Governments Should Press for Reforms

United Nations European headquarters in Geneva, Switzerland, September 11, 2023.  © 2023 Denis Balibouse/Reuters

On Monday, November 6, the United Nations Human Rights Council will closely evaluate Turkmenistan’s rights record during the country’s Universal Periodic Review (UPR). This is a rare opportunity, as Turkmenistan’s extremely repressive government routinely punishes anyone inside the country or abroad who dares to scrutinize its actions. 

The Human Rights Council should call Turkmenistan out for failing to make progress on commitments it made during its 2018 UPR, when the government agreed to ensure freedom of expression and access to information, allow civil society and human rights defenders to work freely, and to end torture, enforced disappearances, and arbitrary arrests and detention, and investigate all relevant allegations. The government also supported a recommendation to provide information to families of persons reported disappeared in custody.

Dozens of people have been victims of enforced disappearance in Turkmenistan. They have vanished, after their arrests and closed trials, in Turkmenistan’s prisons, where conditions are dire, and their families having no information about their whereabouts or fate. The government has failed to provide information even on those disappeared persons whose prison sentences expired in the past five years.

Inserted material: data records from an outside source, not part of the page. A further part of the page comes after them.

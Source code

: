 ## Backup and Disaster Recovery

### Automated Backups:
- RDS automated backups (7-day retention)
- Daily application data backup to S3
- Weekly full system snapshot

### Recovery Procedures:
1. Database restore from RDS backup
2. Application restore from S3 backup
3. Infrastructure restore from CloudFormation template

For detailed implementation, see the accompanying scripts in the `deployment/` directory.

Turkmenistan has also failed to ratify the Optional Protocol to the Convention Against Torture and establish a National Preventive Mechanism, despite accepting recommendations to do so in 2018. Meanwhile, the government doesn’t acknowledge the existence of poverty in the country and has failed miserably to address critical shortages of affordable food.

Authorities have doubled down on intermittently blocking access to the internet. While they have freed some individuals sentenced on bogus politically motivated charges, they have imprisoned others for publicly expressing critical views and harassed and intimidated peaceful activists abroad as well as their relatives in Turkmenistan. The authorities have also continued to restrain people’s right to freedom of movement, and in recent years have denied access to passport renewal services via diplomatic missions for its citizens abroad.

UN member states should not miss this opportunity to reinforce their previous recommendations on fundamental freedoms, ending enforced disappearances, improving peoples’ quality of life, including by ensuring food security, and granting access to all UN experts.

Following Monday’s review, concerned governments should not wait until the next UPR session to urge Turkmenistan to respect human rights. Instead, they should find ways to regularly push back against the government’s abuses.